> _What is expected_: Reproduce, from the lines below, exactly the stretch that begins at the line containing "filtered events |" and ends at the line containing "- **Theme-aware colors** using CSS variables", both included.
____________________
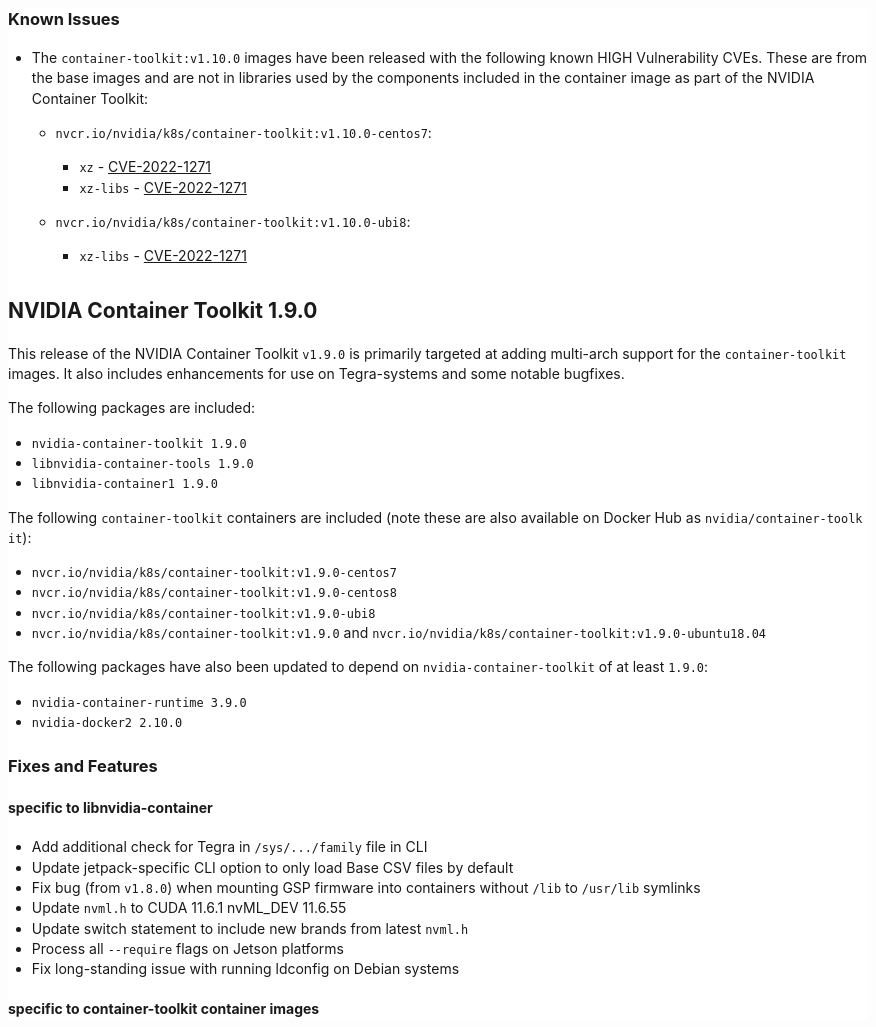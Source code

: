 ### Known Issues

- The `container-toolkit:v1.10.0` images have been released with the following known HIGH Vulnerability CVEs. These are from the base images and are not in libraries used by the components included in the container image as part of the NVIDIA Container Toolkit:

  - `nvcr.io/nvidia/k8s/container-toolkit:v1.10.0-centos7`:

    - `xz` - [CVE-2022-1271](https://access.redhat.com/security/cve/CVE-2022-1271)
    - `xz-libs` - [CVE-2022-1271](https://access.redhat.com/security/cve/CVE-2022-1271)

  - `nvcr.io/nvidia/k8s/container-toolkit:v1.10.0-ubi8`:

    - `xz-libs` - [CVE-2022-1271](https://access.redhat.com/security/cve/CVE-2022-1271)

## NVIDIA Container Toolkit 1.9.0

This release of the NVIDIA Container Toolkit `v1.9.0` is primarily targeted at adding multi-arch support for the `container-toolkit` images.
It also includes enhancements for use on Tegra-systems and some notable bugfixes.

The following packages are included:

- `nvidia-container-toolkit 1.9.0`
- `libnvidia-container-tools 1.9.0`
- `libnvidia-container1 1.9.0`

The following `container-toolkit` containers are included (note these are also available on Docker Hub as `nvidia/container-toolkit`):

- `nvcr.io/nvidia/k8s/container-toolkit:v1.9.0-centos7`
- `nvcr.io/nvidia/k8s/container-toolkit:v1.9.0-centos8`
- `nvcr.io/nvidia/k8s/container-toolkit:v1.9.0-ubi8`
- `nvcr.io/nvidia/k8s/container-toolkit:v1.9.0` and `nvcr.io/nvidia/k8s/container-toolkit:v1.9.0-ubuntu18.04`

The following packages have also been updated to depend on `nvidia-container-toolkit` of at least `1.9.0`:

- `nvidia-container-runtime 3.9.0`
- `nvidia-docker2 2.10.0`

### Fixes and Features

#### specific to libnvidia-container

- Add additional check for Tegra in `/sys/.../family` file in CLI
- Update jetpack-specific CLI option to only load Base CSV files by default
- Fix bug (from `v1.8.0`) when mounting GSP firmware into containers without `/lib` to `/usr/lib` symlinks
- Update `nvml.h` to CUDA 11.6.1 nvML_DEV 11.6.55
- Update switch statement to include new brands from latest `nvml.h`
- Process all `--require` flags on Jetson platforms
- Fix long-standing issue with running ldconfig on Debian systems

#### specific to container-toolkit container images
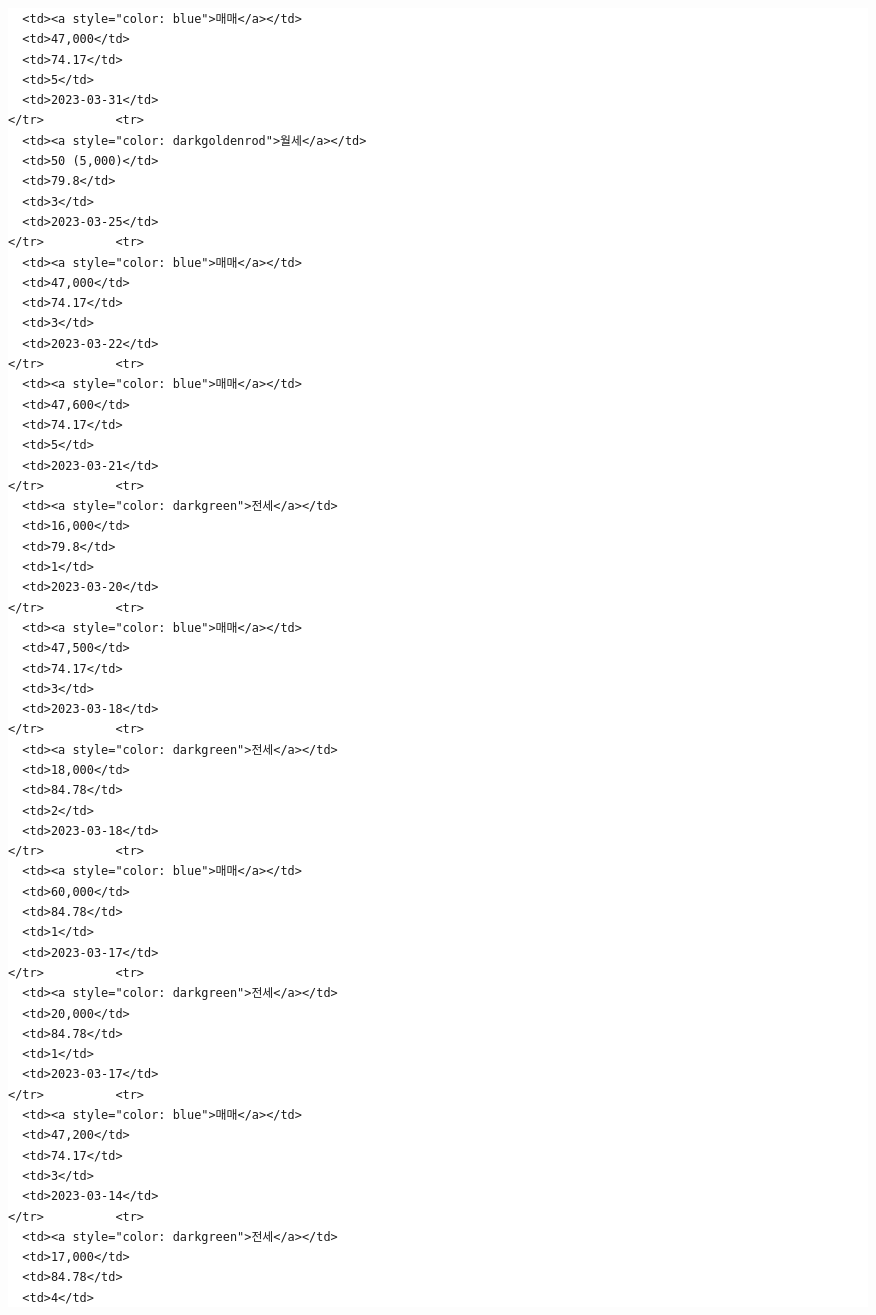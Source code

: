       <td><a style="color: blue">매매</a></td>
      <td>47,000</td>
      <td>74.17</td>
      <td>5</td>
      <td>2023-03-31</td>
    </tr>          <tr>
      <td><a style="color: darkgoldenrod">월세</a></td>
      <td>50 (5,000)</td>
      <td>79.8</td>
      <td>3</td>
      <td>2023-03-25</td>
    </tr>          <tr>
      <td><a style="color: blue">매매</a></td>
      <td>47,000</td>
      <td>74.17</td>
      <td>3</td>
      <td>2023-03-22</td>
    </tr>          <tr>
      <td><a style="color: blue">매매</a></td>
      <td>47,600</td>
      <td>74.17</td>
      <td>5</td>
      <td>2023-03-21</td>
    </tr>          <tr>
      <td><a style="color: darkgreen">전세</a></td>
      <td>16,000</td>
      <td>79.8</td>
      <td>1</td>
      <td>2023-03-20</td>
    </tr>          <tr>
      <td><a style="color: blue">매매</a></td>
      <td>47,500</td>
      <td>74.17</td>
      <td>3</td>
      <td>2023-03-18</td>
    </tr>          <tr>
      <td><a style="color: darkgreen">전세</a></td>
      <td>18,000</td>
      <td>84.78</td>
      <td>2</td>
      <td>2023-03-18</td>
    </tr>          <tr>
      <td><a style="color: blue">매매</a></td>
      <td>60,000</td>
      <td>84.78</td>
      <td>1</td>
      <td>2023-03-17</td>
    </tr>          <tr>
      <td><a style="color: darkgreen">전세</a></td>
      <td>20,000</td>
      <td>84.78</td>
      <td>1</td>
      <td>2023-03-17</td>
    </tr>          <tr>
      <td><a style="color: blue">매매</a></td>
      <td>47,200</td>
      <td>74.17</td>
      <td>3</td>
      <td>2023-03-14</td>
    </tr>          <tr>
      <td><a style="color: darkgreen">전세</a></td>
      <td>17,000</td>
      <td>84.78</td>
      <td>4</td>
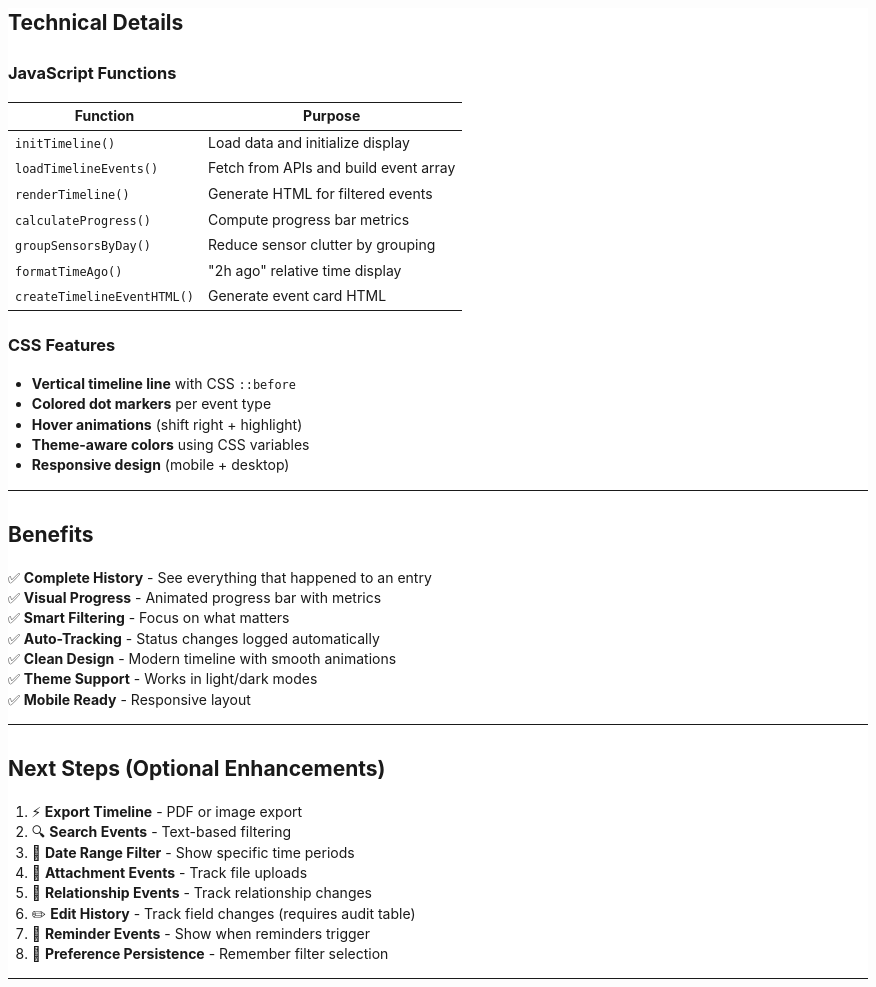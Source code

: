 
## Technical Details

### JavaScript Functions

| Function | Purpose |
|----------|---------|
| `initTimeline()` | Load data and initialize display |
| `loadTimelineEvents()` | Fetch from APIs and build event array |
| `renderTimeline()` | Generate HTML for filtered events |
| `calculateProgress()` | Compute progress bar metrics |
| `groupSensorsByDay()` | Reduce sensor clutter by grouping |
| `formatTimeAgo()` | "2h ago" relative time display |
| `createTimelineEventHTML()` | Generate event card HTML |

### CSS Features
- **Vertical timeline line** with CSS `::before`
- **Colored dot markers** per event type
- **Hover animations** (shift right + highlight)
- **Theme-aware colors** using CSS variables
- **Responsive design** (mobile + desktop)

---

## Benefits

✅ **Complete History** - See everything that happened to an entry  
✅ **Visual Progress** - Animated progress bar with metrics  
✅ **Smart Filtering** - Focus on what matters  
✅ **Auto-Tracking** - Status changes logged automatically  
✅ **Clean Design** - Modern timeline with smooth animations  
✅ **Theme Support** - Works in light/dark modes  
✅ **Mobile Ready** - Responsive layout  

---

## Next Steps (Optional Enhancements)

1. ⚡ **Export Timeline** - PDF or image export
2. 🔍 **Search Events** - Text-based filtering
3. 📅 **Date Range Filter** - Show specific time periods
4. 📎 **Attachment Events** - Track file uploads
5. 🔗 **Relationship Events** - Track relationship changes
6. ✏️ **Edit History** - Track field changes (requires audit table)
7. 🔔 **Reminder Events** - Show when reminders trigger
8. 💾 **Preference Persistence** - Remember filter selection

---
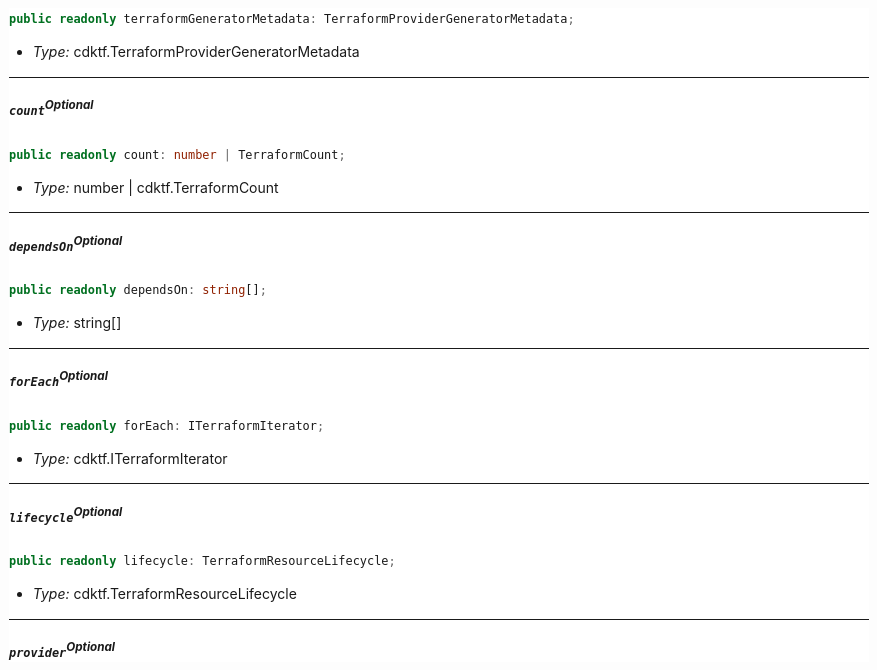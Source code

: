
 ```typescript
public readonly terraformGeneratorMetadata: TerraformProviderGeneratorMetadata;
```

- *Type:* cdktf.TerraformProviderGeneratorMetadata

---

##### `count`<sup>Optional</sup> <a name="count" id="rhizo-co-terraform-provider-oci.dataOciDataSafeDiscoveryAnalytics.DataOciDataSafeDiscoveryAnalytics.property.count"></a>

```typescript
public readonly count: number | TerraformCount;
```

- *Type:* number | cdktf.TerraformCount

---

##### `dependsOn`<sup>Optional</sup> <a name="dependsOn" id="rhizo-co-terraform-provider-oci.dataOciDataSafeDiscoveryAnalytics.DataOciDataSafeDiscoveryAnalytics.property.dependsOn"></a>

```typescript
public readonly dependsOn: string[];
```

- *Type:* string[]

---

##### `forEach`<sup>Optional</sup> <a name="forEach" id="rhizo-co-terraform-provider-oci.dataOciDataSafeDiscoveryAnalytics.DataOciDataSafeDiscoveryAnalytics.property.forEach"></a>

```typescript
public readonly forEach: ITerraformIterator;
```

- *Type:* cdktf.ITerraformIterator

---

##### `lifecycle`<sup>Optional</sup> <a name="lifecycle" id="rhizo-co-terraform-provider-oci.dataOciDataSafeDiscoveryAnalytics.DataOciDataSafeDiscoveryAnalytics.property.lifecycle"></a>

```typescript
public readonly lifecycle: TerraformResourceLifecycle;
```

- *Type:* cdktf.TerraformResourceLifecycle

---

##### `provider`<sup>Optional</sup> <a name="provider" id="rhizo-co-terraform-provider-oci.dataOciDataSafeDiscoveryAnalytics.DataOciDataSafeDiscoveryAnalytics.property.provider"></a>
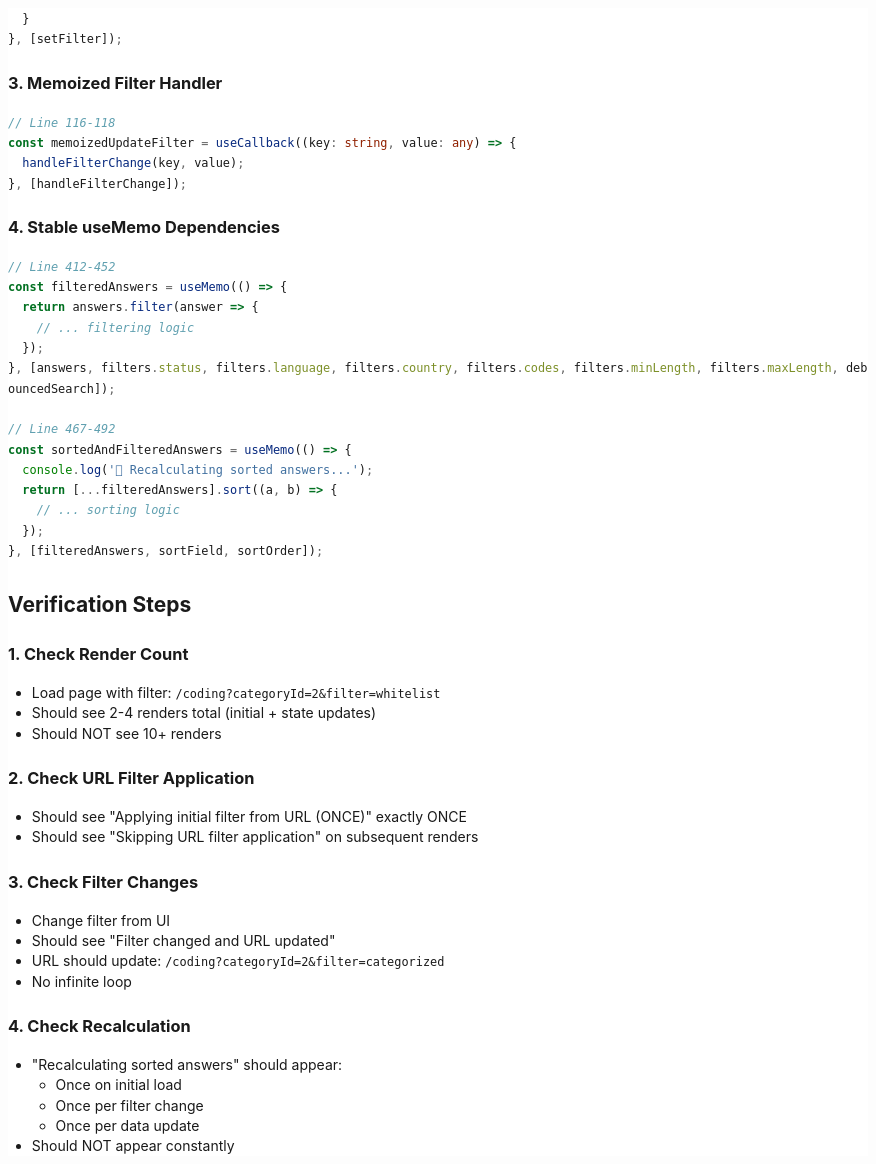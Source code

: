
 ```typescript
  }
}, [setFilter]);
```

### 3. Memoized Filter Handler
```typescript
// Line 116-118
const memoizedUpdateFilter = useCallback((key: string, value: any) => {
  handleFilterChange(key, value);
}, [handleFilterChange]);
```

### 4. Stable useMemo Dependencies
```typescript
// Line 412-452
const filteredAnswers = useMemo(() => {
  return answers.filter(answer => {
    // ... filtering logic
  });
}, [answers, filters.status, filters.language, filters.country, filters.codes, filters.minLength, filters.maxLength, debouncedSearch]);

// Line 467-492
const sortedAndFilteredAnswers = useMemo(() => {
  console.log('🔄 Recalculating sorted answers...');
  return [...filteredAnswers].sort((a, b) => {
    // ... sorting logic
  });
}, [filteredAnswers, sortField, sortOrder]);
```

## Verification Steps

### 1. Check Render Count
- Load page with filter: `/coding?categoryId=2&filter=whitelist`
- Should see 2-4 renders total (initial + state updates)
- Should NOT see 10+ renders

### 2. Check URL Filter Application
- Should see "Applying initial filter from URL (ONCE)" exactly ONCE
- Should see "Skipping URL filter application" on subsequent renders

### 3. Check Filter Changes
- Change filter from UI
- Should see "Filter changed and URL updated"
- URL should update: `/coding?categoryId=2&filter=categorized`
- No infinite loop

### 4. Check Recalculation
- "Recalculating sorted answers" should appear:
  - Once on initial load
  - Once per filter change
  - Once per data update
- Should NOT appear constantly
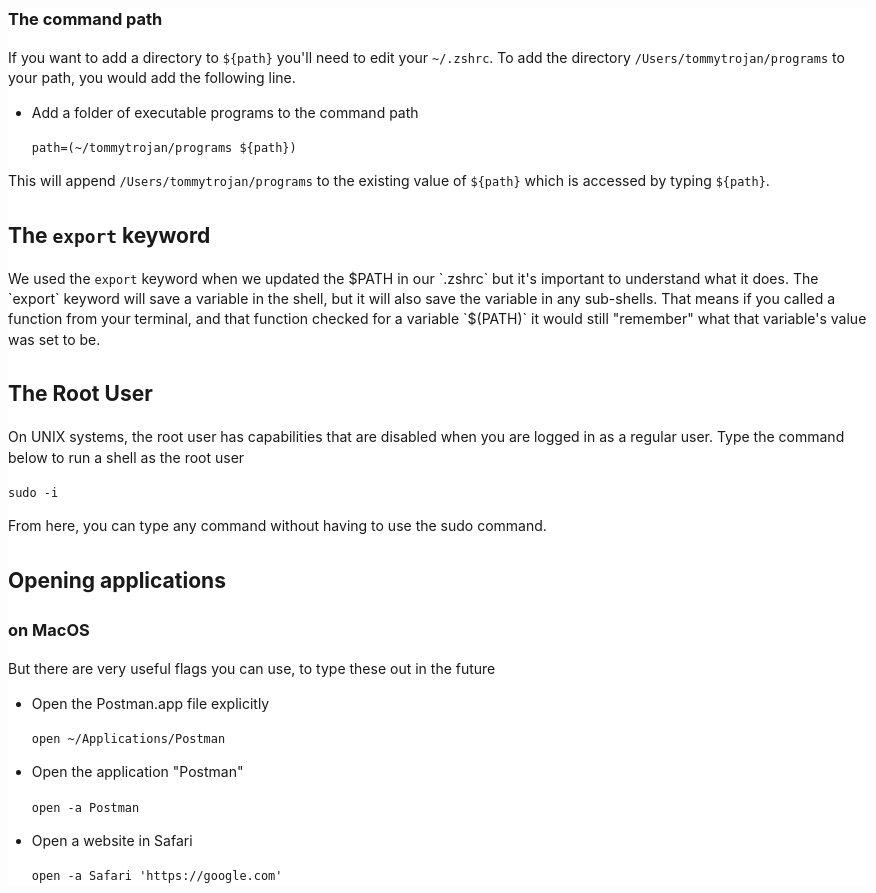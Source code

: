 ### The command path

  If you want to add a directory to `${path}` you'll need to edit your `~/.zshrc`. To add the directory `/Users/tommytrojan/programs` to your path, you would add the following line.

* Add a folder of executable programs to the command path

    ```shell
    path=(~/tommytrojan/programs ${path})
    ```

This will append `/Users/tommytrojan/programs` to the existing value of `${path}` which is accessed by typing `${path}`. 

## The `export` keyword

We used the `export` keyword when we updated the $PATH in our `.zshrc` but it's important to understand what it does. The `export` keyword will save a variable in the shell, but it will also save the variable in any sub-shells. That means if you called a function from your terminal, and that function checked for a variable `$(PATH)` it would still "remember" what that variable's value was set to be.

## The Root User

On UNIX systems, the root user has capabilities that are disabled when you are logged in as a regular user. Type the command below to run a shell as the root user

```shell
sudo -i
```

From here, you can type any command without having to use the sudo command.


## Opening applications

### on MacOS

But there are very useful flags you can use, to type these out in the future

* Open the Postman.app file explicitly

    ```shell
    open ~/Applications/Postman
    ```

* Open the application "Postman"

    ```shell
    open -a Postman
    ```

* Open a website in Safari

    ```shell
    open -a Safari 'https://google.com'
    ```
____________________
> _Solution to the exercise_:
| `renderTimeline()` | Generate HTML for filtered events |
| `calculateProgress()` | Compute progress bar metrics |
| `groupSensorsByDay()` | Reduce sensor clutter by grouping |
| `formatTimeAgo()` | "2h ago" relative time display |
| `createTimelineEventHTML()` | Generate event card HTML |

### CSS Features
- **Vertical timeline line** with CSS `::before`
- **Colored dot markers** per event type
- **Hover animations** (shift right + highlight)
- **Theme-aware colors** using CSS variables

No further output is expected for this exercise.